▸ **Data for the task**:
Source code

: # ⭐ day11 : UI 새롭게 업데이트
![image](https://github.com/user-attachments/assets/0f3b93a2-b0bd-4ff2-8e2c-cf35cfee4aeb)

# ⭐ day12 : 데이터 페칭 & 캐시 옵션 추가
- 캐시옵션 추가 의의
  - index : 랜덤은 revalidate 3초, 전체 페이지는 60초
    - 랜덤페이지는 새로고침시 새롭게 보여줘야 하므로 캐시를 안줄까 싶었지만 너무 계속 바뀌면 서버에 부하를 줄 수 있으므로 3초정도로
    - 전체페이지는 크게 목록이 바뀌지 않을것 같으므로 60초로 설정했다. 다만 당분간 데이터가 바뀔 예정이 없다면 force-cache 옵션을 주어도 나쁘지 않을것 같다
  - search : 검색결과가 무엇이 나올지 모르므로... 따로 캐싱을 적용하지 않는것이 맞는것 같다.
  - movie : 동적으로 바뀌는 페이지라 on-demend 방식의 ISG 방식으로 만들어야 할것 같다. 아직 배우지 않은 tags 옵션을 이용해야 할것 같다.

...

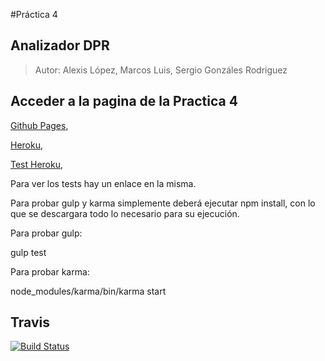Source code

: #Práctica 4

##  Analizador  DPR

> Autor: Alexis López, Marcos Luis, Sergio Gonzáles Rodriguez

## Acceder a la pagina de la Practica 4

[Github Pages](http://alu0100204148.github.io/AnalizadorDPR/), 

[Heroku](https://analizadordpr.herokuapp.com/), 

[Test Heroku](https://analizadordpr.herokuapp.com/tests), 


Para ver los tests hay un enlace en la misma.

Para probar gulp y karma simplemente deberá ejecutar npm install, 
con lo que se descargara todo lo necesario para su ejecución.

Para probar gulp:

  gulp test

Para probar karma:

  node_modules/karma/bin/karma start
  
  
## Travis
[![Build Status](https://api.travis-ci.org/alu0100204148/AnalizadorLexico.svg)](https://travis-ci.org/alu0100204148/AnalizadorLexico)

▸ **Prompt**: Write down exactly the span of lines above from the one containing "UI 새롭게 업데이트" to the one containing "- movie : 동적으로", both ends included.

▸ **Your solution**:
: # ⭐ day11 : UI 새롭게 업데이트
![image](https://github.com/user-attachments/assets/0f3b93a2-b0bd-4ff2-8e2c-cf35cfee4aeb)

# ⭐ day12 : 데이터 페칭 & 캐시 옵션 추가
- 캐시옵션 추가 의의
  - index : 랜덤은 revalidate 3초, 전체 페이지는 60초
    - 랜덤페이지는 새로고침시 새롭게 보여줘야 하므로 캐시를 안줄까 싶었지만 너무 계속 바뀌면 서버에 부하를 줄 수 있으므로 3초정도로
    - 전체페이지는 크게 목록이 바뀌지 않을것 같으므로 60초로 설정했다. 다만 당분간 데이터가 바뀔 예정이 없다면 force-cache 옵션을 주어도 나쁘지 않을것 같다
  - search : 검색결과가 무엇이 나올지 모르므로... 따로 캐싱을 적용하지 않는것이 맞는것 같다.
  - movie : 동적으로 바뀌는 페이지라 on-demend 방식의 ISG 방식으로 만들어야 할것 같다. 아직 배우지 않은 tags 옵션을 이용해야 할것 같다.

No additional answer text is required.